### Saved data entries
[Start of section]
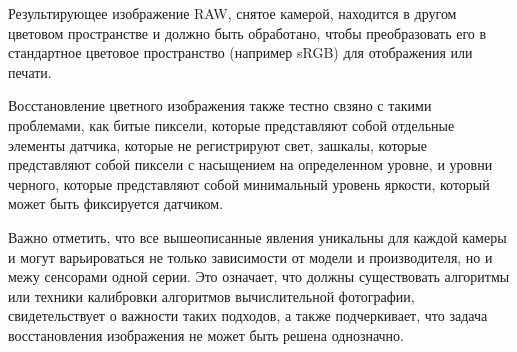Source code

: 
Результирующее изображение RAW, снятое камерой, находится в другом цветовом пространстве и должно быть обработано, чтобы преобразовать его в стандартное цветовое пространство (например sRGB) для отображения или печати. 

Восстановление цветного изображения также тестно свзяно с такими проблемами, как битые пиксели, которые представляют собой отдельные элементы датчика, которые не регистрируют свет, зашкалы, которые представляют собой пиксели с насыщением на определенном уровне, и уровни черного, которые представляют собой минимальный уровень яркости, который может быть фиксируется датчиком.



Важно отметить, что все вышеописанные явления уникальны для каждой камеры и могут варьироваться не только зависимости от модели и производителя, но и межу сенсорами одной серии. Это означает, что должны существовать алгоритмы или техники калибровки алгоритмов вычислительной фотографии, свидетельствует о важности таких подходов, а также подчеркивает, что задача восстановления изображения не может быть решена однозначно.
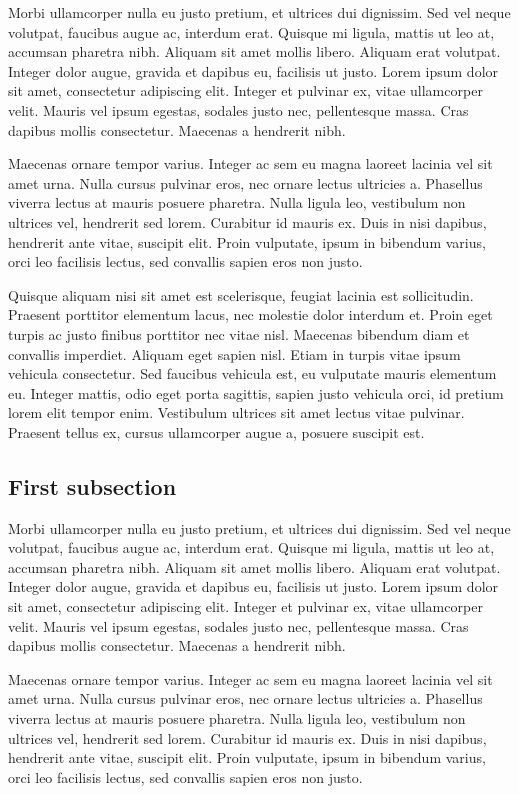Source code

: Morbi ullamcorper nulla eu justo pretium, et ultrices dui dignissim. Sed vel neque volutpat, faucibus augue ac, interdum erat. Quisque mi ligula, mattis ut leo at, accumsan pharetra nibh. Aliquam sit amet mollis libero. Aliquam erat volutpat. Integer dolor augue, gravida et dapibus eu, facilisis ut justo. Lorem ipsum dolor sit amet, consectetur adipiscing elit. Integer et pulvinar ex, vitae ullamcorper velit. Mauris vel ipsum egestas, sodales justo nec, pellentesque massa. Cras dapibus mollis consectetur. Maecenas a hendrerit nibh.

Maecenas ornare tempor varius. Integer ac sem eu magna laoreet lacinia vel sit amet urna. Nulla cursus pulvinar eros, nec ornare lectus ultricies a. Phasellus viverra lectus at mauris posuere pharetra. Nulla ligula leo, vestibulum non ultrices vel, hendrerit sed lorem. Curabitur id mauris ex. Duis in nisi dapibus, hendrerit ante vitae, suscipit elit. Proin vulputate, ipsum in bibendum varius, orci leo facilisis lectus, sed convallis sapien eros non justo.

Quisque aliquam nisi sit amet est scelerisque, feugiat lacinia est sollicitudin. Praesent porttitor elementum lacus, nec molestie dolor interdum et. Proin eget turpis ac justo finibus porttitor nec vitae nisl. Maecenas bibendum diam et convallis imperdiet. Aliquam eget sapien nisl. Etiam in turpis vitae ipsum vehicula consectetur. Sed faucibus vehicula est, eu vulputate mauris elementum eu. Integer mattis, odio eget porta sagittis, sapien justo vehicula orci, id pretium lorem elit tempor enim. Vestibulum ultrices sit amet lectus vitae pulvinar. Praesent tellus ex, cursus ullamcorper augue a, posuere suscipit est.

\subsection{First subsection}

Morbi ullamcorper nulla eu justo pretium, et ultrices dui dignissim. Sed vel neque volutpat, faucibus augue ac, interdum erat. Quisque mi ligula, mattis ut leo at, accumsan pharetra nibh. Aliquam sit amet mollis libero. Aliquam erat volutpat. Integer dolor augue, gravida et dapibus eu, facilisis ut justo. Lorem ipsum dolor sit amet, consectetur adipiscing elit. Integer et pulvinar ex, vitae ullamcorper velit. Mauris vel ipsum egestas, sodales justo nec, pellentesque massa. Cras dapibus mollis consectetur. Maecenas a hendrerit nibh.

Maecenas ornare tempor varius. Integer ac sem eu magna laoreet lacinia vel sit amet urna. Nulla cursus pulvinar eros, nec ornare lectus ultricies a. Phasellus viverra lectus at mauris posuere pharetra. Nulla ligula leo, vestibulum non ultrices vel, hendrerit sed lorem. Curabitur id mauris ex. Duis in nisi dapibus, hendrerit ante vitae, suscipit elit. Proin vulputate, ipsum in bibendum varius, orci leo facilisis lectus, sed convallis sapien eros non justo.

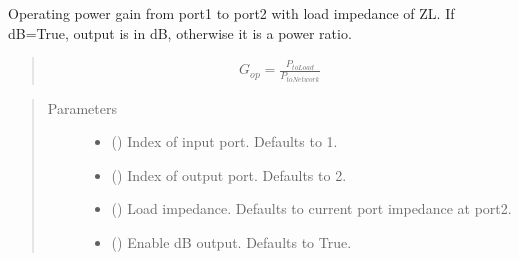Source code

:\documentclass[letterpaper,10pt,english]{sphinxmanual}
\begin{document}
\begin{fulllineitems}
\begin{fulllineitems}
\label{\detokenize{touchstone:touchstone.spfile.gop}}
Operating power gain from port1 to port2 with load impedance of ZL. If dB=True, output is in dB, otherwise it is a power ratio.
\begin{quote}
\begin{equation*}
\begin{split}G_{op}=\frac{P_{toLoad}}{P_{toNetwork}}\end{split}
\end{equation*}\end{quote}
\begin{quote}\begin{description}
\item[{Parameters}] \leavevmode\begin{itemize}
\item {} 
 (\sphinxstyleliteralemphasis{\sphinxupquote{, }}) \textendash{} Index of input port. Defaults to 1.

\item {} 
 (\sphinxstyleliteralemphasis{\sphinxupquote{, }}) \textendash{} Index of output port. Defaults to 2.

\item {} 
 (\sphinxstyleliteralemphasis{\sphinxupquote{, }}) \textendash{} Load impedance. Defaults to current port impedance at port2.

\item {} 
 (\sphinxstyleliteralemphasis{\sphinxupquote{, }}) \textendash{} Enable dB output. Defaults to True.


\end{itemize}
\end{description}
\end{quote}
\end{fulllineitems}
\end{fulllineitems}
\end{document}
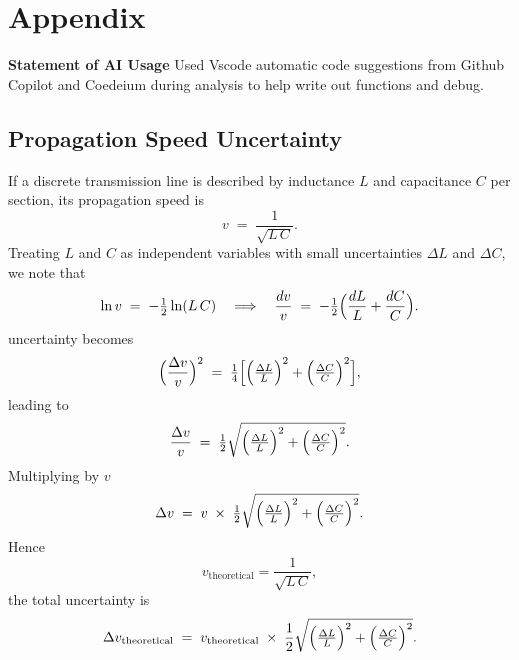 \documentclass[
	a4paper, %
	10pt, %
	twoside, %
]{journal}
\begin{document}

\printbibliography %



\newpage

\appendix
\section*{Appendix}
\renewcommand{\thesubsection}{\Roman{subsection}}
\textbf{Statement of AI Usage} Used Vscode automatic code suggestions from Github Copilot and Coedeium during analysis to help write out functions and debug. 

\subsection{Propagation Speed Uncertainty}
\label{appendix:propagation-speed-uncertainty}
If a discrete transmission line is described by inductance $L$ and capacitance $C$ per section, 
its propagation speed is 
\[
v \;=\; \frac{1}{\sqrt{L\,C}}.
\]
Treating $L$ and $C$ as independent variables with small uncertainties $\Delta L$ and $\Delta C$, 
we note that 
\[
\ln v 
\;=\; 
-\tfrac12 \ln(L\,C)
\quad\Longrightarrow\quad
\frac{d v}{v} 
\;=\; 
-\tfrac12 
\Bigl(
\frac{dL}{L} 
+ 
\frac{dC}{C}
\Bigr).
\]
uncertainty becomes
\[
\Bigl(\frac{\Delta v}{v}\Bigr)^2
\;=\;
\tfrac{1}{4}
\Bigl[
\Bigl(\tfrac{\Delta L}{L}\Bigr)^2
+
\Bigl(\tfrac{\Delta C}{C}\Bigr)^2
\Bigr],
\]
leading to
\[
\frac{\Delta v}{v}
\;=\;
\tfrac12
\sqrt{
\Bigl(\tfrac{\Delta L}{L}\Bigr)^2
+
\Bigl(\tfrac{\Delta C}{C}\Bigr)^2
}.
\]
Multiplying by $v$ 
\[
\Delta v
\;=\;
v \;\times\;
\tfrac12
\sqrt{
\Bigl(\tfrac{\Delta L}{L}\Bigr)^2
+
\Bigl(\tfrac{\Delta C}{C}\Bigr)^2
}.
\]
Hence 
\[
v_{\mathrm{theoretical}} = \frac{1}{\sqrt{L\,C}},
\]
the total uncertainty is 
\[
\Delta v_{\mathrm{theoretical}}
\;=\;
v_{\mathrm{theoretical}}
\;\times\;
\frac12
\sqrt{
\Bigl(\tfrac{\Delta L}{L}\Bigr)^2
+
\Bigl(\tfrac{\Delta C}{C}\Bigr)^2
}.
\]
\end{document}
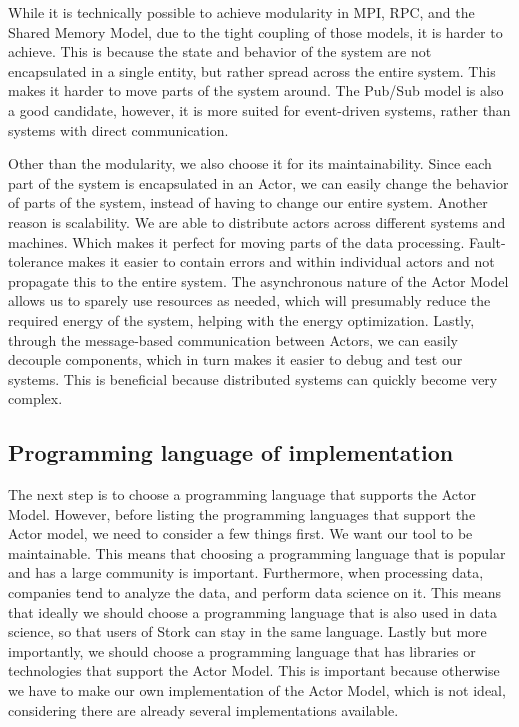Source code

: \documentclass[a4paper]{article}
\begin{document}
While it is technically possible to achieve modularity in MPI, RPC, and the Shared Memory Model, due to the tight coupling of those models, it is harder to achieve. This is because the state and behavior of the system are not encapsulated in a single entity, but rather spread across the entire system. This makes it harder to move parts of the system around. The Pub/Sub model is also a good candidate, however, it is more suited for event-driven systems, rather than systems with direct communication.

Other than the modularity, we also choose it for its maintainability. Since each part of the system is encapsulated in an Actor, we can easily change the behavior of parts of the system, instead of having to change our entire system. Another reason is scalability. We are able to distribute actors across different systems and machines. Which makes it perfect for moving parts of the data processing. Fault-tolerance makes it easier to contain errors and within individual actors and not propagate this to the entire system. The asynchronous nature of the Actor Model allows us to sparely use resources as needed, which will presumably reduce the required energy of the system, helping with the energy optimization. Lastly, through the message-based communication between Actors, we can easily decouple components, which in turn makes it easier to debug and test our systems. This is beneficial because distributed systems can quickly become very complex.
\subsection{Programming language of implementation}
The next step is to choose a programming language that supports the Actor Model. However, before listing the programming languages that support the Actor model, we need to consider a few things first. We want our tool to be maintainable. This means that choosing a programming language that is popular and has a large community is important. Furthermore, when processing data, companies tend to analyze the data, and perform data science on it. This means that ideally we should choose a programming language that is also used in data science, so that users of Stork can stay in the same language. Lastly but more importantly, we should choose a programming language that has libraries or technologies that support the Actor Model. This is important because otherwise we have to make our own implementation of the Actor Model, which is not ideal, considering there are already several implementations available.
\end{document}
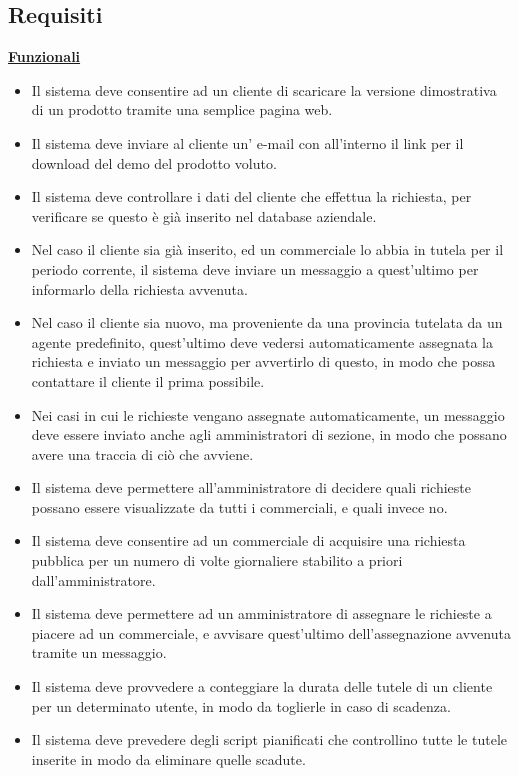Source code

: \subsection{Requisiti}
\underline{\textbf{Funzionali}}
\begin{itemize}
  \item Il sistema deve consentire ad un cliente di scaricare la versione dimostrativa di un prodotto tramite una semplice pagina web.
  \item Il sistema deve inviare al cliente un' e-mail con all'interno il link per il download del demo del prodotto voluto. 
  \item Il sistema deve controllare i dati del cliente che effettua la richiesta, per verificare se questo \`e gi\`a inserito nel database aziendale.
  \item Nel caso il cliente sia gi\`a inserito, ed un commerciale lo abbia in tutela per il periodo corrente, il sistema deve inviare un messaggio a quest'ultimo per informarlo della richiesta avvenuta.
  \item Nel caso il cliente sia nuovo, ma proveniente da una provincia tutelata da un agente predefinito, quest'ultimo deve vedersi automaticamente assegnata la richiesta e inviato un messaggio per avvertirlo di questo, in modo che possa contattare il cliente il prima possibile.
  \item Nei casi in cui le richieste vengano assegnate automaticamente, un messaggio deve essere inviato anche agli amministratori di sezione, in modo che possano avere una traccia di ci\`o che avviene.
  \item Il sistema deve permettere all'amministratore di decidere quali richieste possano essere visualizzate da tutti i commerciali, e quali invece no.
  \item Il sistema deve consentire ad un commerciale di acquisire una richiesta pubblica per un numero di volte giornaliere stabilito a priori dall'amministratore.
  \item Il sistema deve permettere ad un amministratore di assegnare le richieste a piacere ad un commerciale, e avvisare quest'ultimo dell'assegnazione avvenuta tramite un messaggio.
  \item Il sistema deve provvedere a conteggiare la durata delle tutele di un cliente per un determinato utente, in modo da toglierle in caso di scadenza.
  \item Il sistema deve prevedere degli script pianificati che controllino tutte le tutele inserite in modo da eliminare quelle scadute.
\end{itemize}

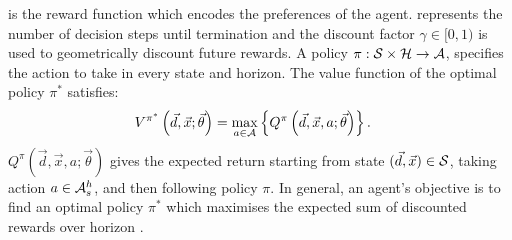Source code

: {\footnotesize \RewardFunc} is the reward function which encodes the preferences of the agent. {\footnotesize \Horizon} represents the number of decision steps until termination and the discount factor {\footnotesize $\gamma \in [0, 1)$} is used to geometrically discount future rewards. A policy {\footnotesize $\pi : \mathcal{S} \times \mathcal{H} \rightarrow \mathcal{A}$}, specifies the action to take in every state and horizon. The value function of the optimal policy {\footnotesize$ \pi^{*} $} satisfies:
{\footnotesize 
    \abovedisplayskip=0pt
    \belowdisplayskip=0pt
    \begin{align}
        \label{eq:opt_vfunc}
        V^{\pi^{*}}\left(\vec{d}, \vec{x}; \vec{\theta}\right) &= \max_{a \in \mathcal{A}} \left\{ Q^{\pi}\left(\vec{d}, \vec{x}, a; \vec{\theta}\right) \right\}.
    \end{align}
}%
{\footnotesize $ Q^{\pi}\left(\vec{d}, \vec{x}, a; \vec{\theta}\right) $} gives the expected return starting from state {\footnotesize $(\vec{d}, \vec{x}) \in \mathcal{S}$}, taking action {\footnotesize $ a \in \mathcal{A}^{h}_{s} $}, and then following policy $ \pi $. In general, an agent's objective is to find an optimal policy {\footnotesize$ \pi^{*} $} which maximises the expected sum of discounted rewards over horizon {\footnotesize \Horizon}.



%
[End of section]
Repeat, word for word and with no pictures, only the lines running from the beginning of the data to the line that contains "Результирующее изображение RAW, снятое".

### OUTPUT OF THE TASK
Source code

: 
Результирующее изображение RAW, снятое камерой, находится в другом цветовом пространстве и должно быть обработано, чтобы преобразовать его в стандартное цветовое пространство (например sRGB) для отображения или печати. 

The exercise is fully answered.